# [Your goal]
Exact repetition is required: reproduce every line of the data.

# [Working data]
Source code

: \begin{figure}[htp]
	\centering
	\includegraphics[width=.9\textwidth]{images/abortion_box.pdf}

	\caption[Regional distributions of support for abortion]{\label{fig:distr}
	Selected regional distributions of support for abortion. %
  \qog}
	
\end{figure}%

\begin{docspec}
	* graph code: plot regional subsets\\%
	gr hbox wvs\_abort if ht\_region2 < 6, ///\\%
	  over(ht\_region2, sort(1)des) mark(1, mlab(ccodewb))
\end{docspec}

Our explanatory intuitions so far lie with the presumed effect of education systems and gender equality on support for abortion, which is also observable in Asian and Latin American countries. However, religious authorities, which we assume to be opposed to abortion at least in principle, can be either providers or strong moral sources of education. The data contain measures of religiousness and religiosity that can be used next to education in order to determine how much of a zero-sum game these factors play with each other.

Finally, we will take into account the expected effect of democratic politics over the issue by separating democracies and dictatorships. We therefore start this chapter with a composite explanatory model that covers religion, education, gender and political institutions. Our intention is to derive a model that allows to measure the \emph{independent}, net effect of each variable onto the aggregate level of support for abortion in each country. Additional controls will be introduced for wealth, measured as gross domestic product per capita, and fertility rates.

# [Solution]
Source code

: \begin{figure}[htp]
	\centering
	\includegraphics[width=.9\textwidth]{images/abortion_box.pdf}

	\caption[Regional distributions of support for abortion]{\label{fig:distr}
	Selected regional distributions of support for abortion. %
  \qog}
	
\end{figure}%

\begin{docspec}
	* graph code: plot regional subsets\\%
	gr hbox wvs\_abort if ht\_region2 < 6, ///\\%
	  over(ht\_region2, sort(1)des) mark(1, mlab(ccodewb))
\end{docspec}

Our explanatory intuitions so far lie with the presumed effect of education systems and gender equality on support for abortion, which is also observable in Asian and Latin American countries. However, religious authorities, which we assume to be opposed to abortion at least in principle, can be either providers or strong moral sources of education. The data contain measures of religiousness and religiosity that can be used next to education in order to determine how much of a zero-sum game these factors play with each other.

Finally, we will take into account the expected effect of democratic politics over the issue by separating democracies and dictatorships. We therefore start this chapter with a composite explanatory model that covers religion, education, gender and political institutions. Our intention is to derive a model that allows to measure the \emph{independent}, net effect of each variable onto the aggregate level of support for abortion in each country. Additional controls will be introduced for wealth, measured as gross domestic product per capita, and fertility rates.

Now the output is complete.